Computer vision: This AI technology enables computers and systems to derive meaningful information
from digital images, videos and other visual inputs, and based on those inputs, it can take action. This ability
to provide recommendations distinguishes it from image recognition tasks. Powered by convolutional
neural networks, computer vision has applications within photo tagging in social media, radiology imaging
in healthcare, and self-driving cars within the automotive industry.
Recommendation engines: Using past consumption behavior data, AI algorithms can help to discover data
trends that can be used to develop more effective cross-selling strategies. This is used to make relevant add-
on recommendations to customers during the checkout process for online retailers.
Automated stock trading: Designed to optimize stock portfolios, AI-driven high-frequency trading
platforms make thousands or even millions of trades per day without human intervention.

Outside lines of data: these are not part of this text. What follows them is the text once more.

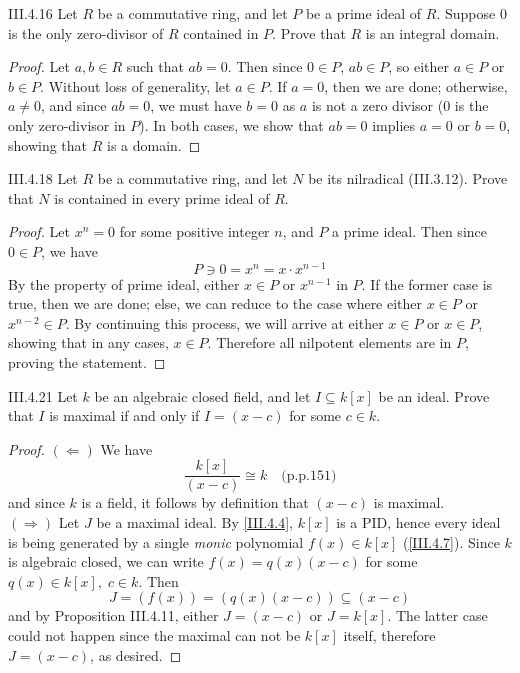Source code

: \begin{problem}{III.4.16}
Let $R$ be a commutative ring, and let $P$ be a prime ideal of $R$. Suppose $0$ is the only zero-divisor of $R$ contained in $P$. Prove that $R$ is an integral domain. 
\end{problem}
\begin{proof}
Let $a,b \in R$ such that $ab = 0$. Then since $0 \in P$, $ab \in P$, so either $a\in P$ or $b \in P$. Without loss of generality, let $a \in P$. If $a = 0$, then we are done; otherwise, $a \neq 0$, and since $ab = 0$, we must have $b = 0$ as $a$ is not a zero divisor ($0$ is the only zero-divisor in $P$). In both cases, we show that $ab = 0$ implies $a = 0$ or $b = 0$, showing that $R$ is a domain.
\end{proof}

\begin{problem}{III.4.18}
Let $R$ be a commutative ring, and let $N$ be its nilradical (III.3.12). Prove that $N$ is contained in every prime ideal of $R$.
\end{problem}
\begin{proof}
Let $x^n = 0$ for some positive integer $n$, and $P$ a prime ideal. Then since $0 \in P$, we have
\[
P \ni 0 = x^n = x \cdot x^{n-1}
\]
By the property of prime ideal, either $x \in P$ or $x^{n-1}$ in $P$. If the former case is true, then we are done; else, we can reduce to the case where either $x \in P$ or $x^{n-2} \in P$. By continuing this process, we will arrive at either $x \in P$ or $x \in P$, showing that in any cases, $x \in P$. Therefore all nilpotent elements are in $P$, proving the statement. 
\end{proof}

\begin{problem}{III.4.21}
Let $k$ be an algebraic closed field, and let $I \subseteq k[x]$ be an ideal. Prove that $I$ is maximal if and only if $I = (x-c)$ for some $c \in k$.
\end{problem}
\begin{proof}

\noindent $(\Leftarrow)$ We have 
\[
\frac{k[x]}{(x-c)} \cong k 	\quad \text{(p.p.151)}	
\]
and since $k$ is a field, it follows by definition that $(x-c)$ is maximal. \\
$(\Rightarrow)$ Let $J$ be a maximal ideal. By \ref{III.4.4}, $k[x]$ is a PID, hence every ideal is being generated by a single \emph{monic} polynomial $f(x) \in k[x]$ (\ref{III.4.7}). Since $k$ is algebraic closed, we can write $f(x) = q(x)(x-c)$ for some $q(x) \in k[x],\; c \in k$. Then  
\[
J = (f(x)) = (q(x)(x-c)) \subseteq (x-c)
\]
and by Proposition III.4.11, either $J = (x-c)$ or $J = k[x]$. The latter case could not happen since the maximal can not be $k[x]$ itself, therefore $J = (x-c)$, as desired. 
\end{proof}

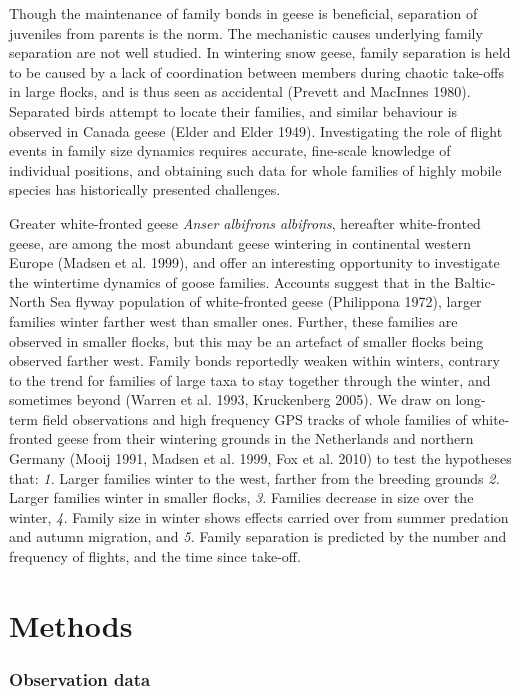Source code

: \documentclass[10pt,twocolumn]{paper}
\begin{document}
Though the maintenance of family bonds in geese is beneficial,
separation of juveniles from parents is the norm. The mechanistic causes
underlying family separation are not well studied. In wintering snow
geese, family separation is held to be caused by a lack of coordination
between members during chaotic take-offs in large flocks, and is thus
seen as accidental (Prevett and MacInnes 1980). Separated birds attempt
to locate their families, and similar behaviour is observed in Canada
geese (Elder and Elder 1949). Investigating the role of flight events in
family size dynamics requires accurate, fine-scale knowledge of
individual positions, and obtaining such data for whole families of
highly mobile species has historically presented challenges.

Greater white-fronted geese \emph{Anser albifrons albifrons}, hereafter
white-fronted geese, are among the most abundant geese wintering in
continental western Europe (Madsen et al. 1999), and offer an
interesting opportunity to investigate the wintertime dynamics of goose
families. Accounts suggest that in the Baltic-North Sea flyway
population of white-fronted geese (Philippona 1972), larger families
winter farther west than smaller ones. Further, these families are
observed in smaller flocks, but this may be an artefact of smaller
flocks being observed farther west. Family bonds reportedly weaken
within winters, contrary to the trend for families of large taxa to stay
together through the winter, and sometimes beyond (Warren et al. 1993,
Kruckenberg 2005). We draw on long-term field observations and high
frequency GPS tracks of whole families of white-fronted geese from their
wintering grounds in the Netherlands and northern Germany (Mooij 1991,
Madsen et al. 1999, Fox et al. 2010) to test the hypotheses that:
\emph{1.} Larger families winter to the west, farther from the breeding
grounds \emph{2.} Larger families winter in smaller flocks, \emph{3.}
Families decrease in size over the winter, \emph{4.} Family size in
winter shows effects carried over from summer predation and autumn
migration, and \emph{5.} Family separation is predicted by the number
and frequency of flights, and the time since take-off.

\section{Methods}\label{methods}

\subsubsection{Observation data}\label{observation-data}
\end{document}
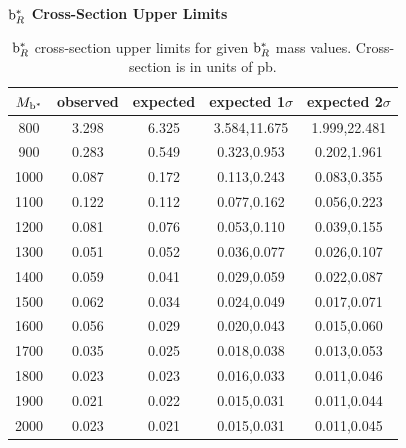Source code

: \begin{table}
\begin{center}
\bf{$\mathrm{b}^{*}_R$ Cross-Section Upper Limits}\\
\begin{tabular}{|c||c|c|c|c|}
\hline
\bf{$M_{\mathrm{b}^{*}}$} & \bf{observed}  & \bf{expected} & \bf{expected 1$\sigma$}  & \bf{expected 2$\sigma$} \\
\hline
\hline
800 & 3.298 & 6.325 & 3.584,11.675 & 1.999,22.481\\ 
\hline
900 & 0.283 & 0.549 & 0.323,0.953 & 0.202,1.961\\ 
\hline
1000 & 0.087 & 0.172 & 0.113,0.243 & 0.083,0.355\\ 
\hline
1100 & 0.122 & 0.112 & 0.077,0.162 & 0.056,0.223\\ 
\hline
1200 & 0.081 & 0.076 & 0.053,0.110 & 0.039,0.155\\ 
\hline
1300 & 0.051 & 0.052 & 0.036,0.077 & 0.026,0.107\\ 
\hline
1400 & 0.059 & 0.041 & 0.029,0.059 & 0.022,0.087\\ 
\hline
1500 & 0.062 & 0.034 & 0.024,0.049 & 0.017,0.071\\ 
\hline
1600 & 0.056 & 0.029 & 0.020,0.043 & 0.015,0.060\\ 
\hline
1700 & 0.035 & 0.025 & 0.018,0.038 & 0.013,0.053\\ 
\hline
1800 & 0.023 & 0.023 & 0.016,0.033 & 0.011,0.046\\ 
\hline
1900 & 0.021 & 0.022 & 0.015,0.031 & 0.011,0.044\\ 
\hline
2000 & 0.023 & 0.021 & 0.015,0.031 & 0.011,0.045\\ 
\hline
\end{tabular}
\end{center}
\caption{$\mathrm{b}^{*}_R$ cross-section upper limits for given $\mathrm{b}^{*}_R$ mass values.  Cross-section is in units of pb.}
\label{table:bsupperxsecR}
\end{table}


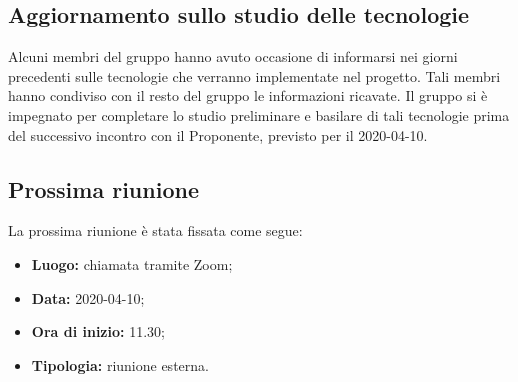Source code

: 	\subsection{Aggiornamento sullo studio delle tecnologie}
	Alcuni membri del gruppo hanno avuto occasione di informarsi nei giorni precedenti sulle tecnologie che verranno implementate nel progetto. Tali membri hanno condiviso con il resto del gruppo le informazioni ricavate. Il gruppo si è impegnato per completare lo studio preliminare e basilare di tali tecnologie prima del successivo incontro con il Proponente, previsto per il 2020-04-10.

	\subsection{Prossima riunione}
		La prossima riunione è stata fissata come segue:
		\begin{itemize}
			\item \textbf{Luogo: } chiamata tramite Zoom;
			\item \textbf{Data: } 2020-04-10;
			\item \textbf{Ora di inizio: } 11.30;
			\item \textbf{Tipologia: } riunione esterna.
		\end{itemize}
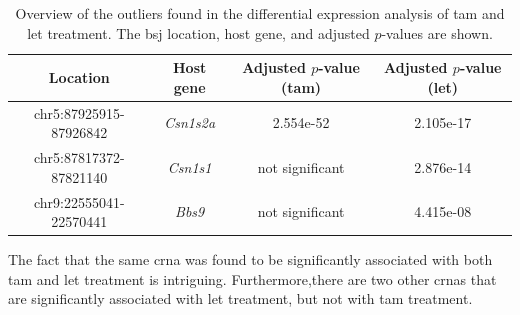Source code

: \begin{table}[H] \centering \begin{tabular}{cccc} \hline Location & Host gene
                                      & Adjusted $p$-value (\gls{tam}) &
               Adjusted $p$-value (\gls{let})
               \\ \hline
               chr5:87925915-87926842 & \textit{Csn1s2a}
                                      &
               2.554e-52
                                      & 2.105e-17
               \\
               chr5:87817372-87821140 & \textit{Csn1s1}
                                      & not
               significant            & 2.876e-14
               \\
               chr9:22555041-22570441 & \textit{Bbs9}
                                      & not
               significant            & 4.415e-08
               \\
               \hline
    \end{tabular} \caption{Overview of the outliers found in the differential
        expression analysis of \gls{tam} and \gls{let} treatment.
        The \gls{bsj} location, host gene, and adjusted $p$-values are shown.
    }
    \label{tab:outliers}
\end{table}

The fact that the same \gls{crna} was found to be significantly associated with
both \gls{tam} and \gls{let} treatment is intriguing.
Furthermore,there are two other \glspl{crna} that are significantly associated
with \gls{let} treatment, but not with \gls{tam} treatment.
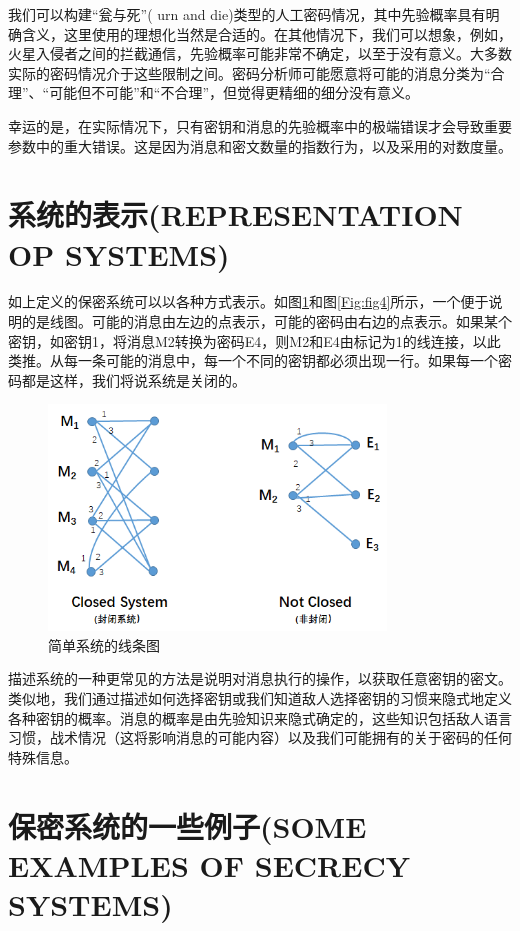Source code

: \documentclass[]{article}
\begin{document}
我们可以构建“瓮与死”( urn and die)类型的人工密码情况，其中先验概率具有明确含义，这里使用的理想化当然是合适的。在其他情况下，我们可以想象，例如，火星入侵者之间的拦截通信，先验概率可能非常不确定，以至于没有意义。大多数实际的密码情况介于这些限制之间。密码分析师可能愿意将可能的消息分类为“合理”、“可能但不可能”和“不合理”，但觉得更精细的细分没有意义。

幸运的是，在实际情况下，只有密钥和消息的先验概率中的极端错误才会导致重要参数中的重大错误。这是因为消息和密文数量的指数行为，以及采用的对数度量。

\section{系统的表示(REPRESENTATION OP SYSTEMS)}
如上定义的保密系统可以以各种方式表示。如图\ref{Fig:fig2}和图\ref{Fig:fig4}所示，一个便于说明的是线图。可能的消息由左边的点表示，可能的密码由右边的点表示。如果某个密钥，如密钥1，将消息M2转换为密码E4，则M2和E4由标记为1的线连接，以此类推。从每一条可能的消息中，每一个不同的密钥都必须出现一行。如果每一个密码都是这样，我们将说系统是关闭的。

\begin{figure}[htbp]
	\centering
	\includegraphics[width=0.8\textwidth]{fig-2.png}
	\caption{简单系统的线条图}
	\label{Fig:fig2}
\end{figure}

描述系统的一种更常见的方法是说明对消息执行的操作，以获取任意密钥的密文。类似地，我们通过描述如何选择密钥或我们知道敌人选择密钥的习惯来隐式地定义各种密钥的概率。消息的概率是由先验知识来隐式确定的，这些知识包括敌人语言习惯，战术情况（这将影响消息的可能内容）以及我们可能拥有的关于密码的任何特殊信息。


\section{保密系统的一些例子(SOME EXAMPLES OF SECRECY SYSTEMS)}
\end{document}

As machine learning technology advances, it has certainly made our lives easier. However, implementing
machine learning within businesses has also raised a number of ethical concerns surrounding AI
technologies. Some of these include:
Privacy tends to be discussed in the context of data privacy, data protection and data security, and these
concerns have allowed policymakers to make more strides here in recent years. For example, in 2016,
GDPR legislation was created to protect the personal data of people in the European Union and European
Economic Area, giving individuals more control of their data. In the United States, individual states are
developing policies, such as the California Consumer Privacy Act (CCPA), which require businesses to
inform consumers about the collection of their data. This recent legislation has forced companies to rethink
how they store and use personally identifiable data (PII). As a result, investments within security have
become an increasing priority for businesses as they seek to eliminate any vulnerabilities and opportunities
for surveillance, hacking, and cyberattacks.
Instances of bias and discrimination across a number of intelligent systems have raised many ethical
questions regarding the use of artificial intelligence. How can we safeguard against bias and discrimination
when the training data itself can lend itself to bias? While companies typically have well-meaning intentions
around their automation efforts, Reuters (link resides outside IBM) highlights some of the unforeseen
consequences of incorporating AI into hiring practices. In their effort to automate and simplify a process,
Amazon unintentionally biased potential job candidates by gender for open technical roles, and they
ultimately had to scrap the project. As events like these surface, Harvard Business Review (link resides
outside IBM) has raised other pointed questions around the use of AI within hiring practices, such as what
data should you be able to use when evaluating a candidate for a role.
Bias and discrimination aren’t limited to the human resources function either; it can be found in a
number of applications from facial recognition software to social media algorithms.
As businesses become more aware of the risks with AI, they’ve also become more active this
discussion around AI ethics and values. For example, last year IBM’s CEO Arvind Krishna shared that
IBM has sunset its general purpose IBM facial recognition and analysis products, emphasizing that “IBM
firmly opposes and will not condone uses of any technology, including facial recognition technology
offered by other vendors, for mass surveillance, racial profiling, violations of basic human rights and
freedoms, or any purpose which is not consistent with our values and Principles of Trust and Transparency.”
To read more about this, check out IBM’s policy blog, relaying its point of view on “A Precision
Regulation Approach to Controlling Facial Recognition Technology Exports.”
3.4 ACCOUNTABILITY
Since there isn’t significant legislation to regulate AI practices, there is no real enforcement mechanism to
ensure that ethical AI is practiced. The current incentives for companies to adhere to these guidelines are
the negative repercussions of an unethical AI system to the bottom line. To fill the gap, ethical frameworks
have emerged as part of a collaboration between ethicists and researchers to govern the construction and
distribution of AI models within society. However, at the moment, these only serve to guide, and research
(link resides outside IBM) (PDF, 1 MB) shows that the combination of distributed responsibility and lack
of foresight into potential consequences isn’t necessarily conducive to preventing harm to society.